▸ **TASK DETAILS**
Copy all of the records word for word.

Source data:
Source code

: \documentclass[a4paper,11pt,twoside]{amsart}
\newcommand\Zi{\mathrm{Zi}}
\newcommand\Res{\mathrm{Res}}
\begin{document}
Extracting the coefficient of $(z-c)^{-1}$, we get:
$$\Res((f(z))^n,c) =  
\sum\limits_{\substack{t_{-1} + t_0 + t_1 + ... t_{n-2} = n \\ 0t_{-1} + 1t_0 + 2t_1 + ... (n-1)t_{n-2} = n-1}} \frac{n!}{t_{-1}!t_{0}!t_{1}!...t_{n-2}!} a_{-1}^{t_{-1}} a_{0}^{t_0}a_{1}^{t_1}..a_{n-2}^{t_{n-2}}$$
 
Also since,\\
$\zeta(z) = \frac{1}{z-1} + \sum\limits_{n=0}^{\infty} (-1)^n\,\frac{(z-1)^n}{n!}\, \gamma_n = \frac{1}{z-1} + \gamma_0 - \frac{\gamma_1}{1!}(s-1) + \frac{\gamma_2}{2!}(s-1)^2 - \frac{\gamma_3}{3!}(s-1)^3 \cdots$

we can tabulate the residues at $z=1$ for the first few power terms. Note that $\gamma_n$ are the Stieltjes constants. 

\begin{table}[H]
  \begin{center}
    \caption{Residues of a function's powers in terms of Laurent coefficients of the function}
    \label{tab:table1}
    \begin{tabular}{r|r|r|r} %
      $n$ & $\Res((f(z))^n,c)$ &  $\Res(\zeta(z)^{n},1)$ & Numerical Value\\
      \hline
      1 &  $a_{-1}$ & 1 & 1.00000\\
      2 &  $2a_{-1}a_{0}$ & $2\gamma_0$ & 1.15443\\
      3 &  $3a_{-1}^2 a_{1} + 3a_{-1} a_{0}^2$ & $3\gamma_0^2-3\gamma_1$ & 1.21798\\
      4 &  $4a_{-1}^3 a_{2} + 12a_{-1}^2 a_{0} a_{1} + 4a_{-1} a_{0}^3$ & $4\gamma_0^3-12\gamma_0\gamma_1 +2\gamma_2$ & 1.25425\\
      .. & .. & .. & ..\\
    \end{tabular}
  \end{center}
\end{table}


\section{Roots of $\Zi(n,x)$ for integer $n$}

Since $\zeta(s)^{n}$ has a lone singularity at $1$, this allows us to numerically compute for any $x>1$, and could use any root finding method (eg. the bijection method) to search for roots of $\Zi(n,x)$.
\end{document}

▸ **RESULT FOR THIS EXERCISE**
Source code

: \documentclass[a4paper,11pt,twoside]{amsart}
\newcommand\Zi{\mathrm{Zi}}
\newcommand\Res{\mathrm{Res}}
\begin{document}
Extracting the coefficient of $(z-c)^{-1}$, we get:
$$\Res((f(z))^n,c) =  
\sum\limits_{\substack{t_{-1} + t_0 + t_1 + ... t_{n-2} = n \\ 0t_{-1} + 1t_0 + 2t_1 + ... (n-1)t_{n-2} = n-1}} \frac{n!}{t_{-1}!t_{0}!t_{1}!...t_{n-2}!} a_{-1}^{t_{-1}} a_{0}^{t_0}a_{1}^{t_1}..a_{n-2}^{t_{n-2}}$$
 
Also since,\\
$\zeta(z) = \frac{1}{z-1} + \sum\limits_{n=0}^{\infty} (-1)^n\,\frac{(z-1)^n}{n!}\, \gamma_n = \frac{1}{z-1} + \gamma_0 - \frac{\gamma_1}{1!}(s-1) + \frac{\gamma_2}{2!}(s-1)^2 - \frac{\gamma_3}{3!}(s-1)^3 \cdots$

we can tabulate the residues at $z=1$ for the first few power terms. Note that $\gamma_n$ are the Stieltjes constants. 

\begin{table}[H]
  \begin{center}
    \caption{Residues of a function's powers in terms of Laurent coefficients of the function}
    \label{tab:table1}
    \begin{tabular}{r|r|r|r} %
      $n$ & $\Res((f(z))^n,c)$ &  $\Res(\zeta(z)^{n},1)$ & Numerical Value\\
      \hline
      1 &  $a_{-1}$ & 1 & 1.00000\\
      2 &  $2a_{-1}a_{0}$ & $2\gamma_0$ & 1.15443\\
      3 &  $3a_{-1}^2 a_{1} + 3a_{-1} a_{0}^2$ & $3\gamma_0^2-3\gamma_1$ & 1.21798\\
      4 &  $4a_{-1}^3 a_{2} + 12a_{-1}^2 a_{0} a_{1} + 4a_{-1} a_{0}^3$ & $4\gamma_0^3-12\gamma_0\gamma_1 +2\gamma_2$ & 1.25425\\
      .. & .. & .. & ..\\
    \end{tabular}
  \end{center}
\end{table}


\section{Roots of $\Zi(n,x)$ for integer $n$}

Since $\zeta(s)^{n}$ has a lone singularity at $1$, this allows us to numerically compute for any $x>1$, and could use any root finding method (eg. the bijection method) to search for roots of $\Zi(n,x)$.
\end{document}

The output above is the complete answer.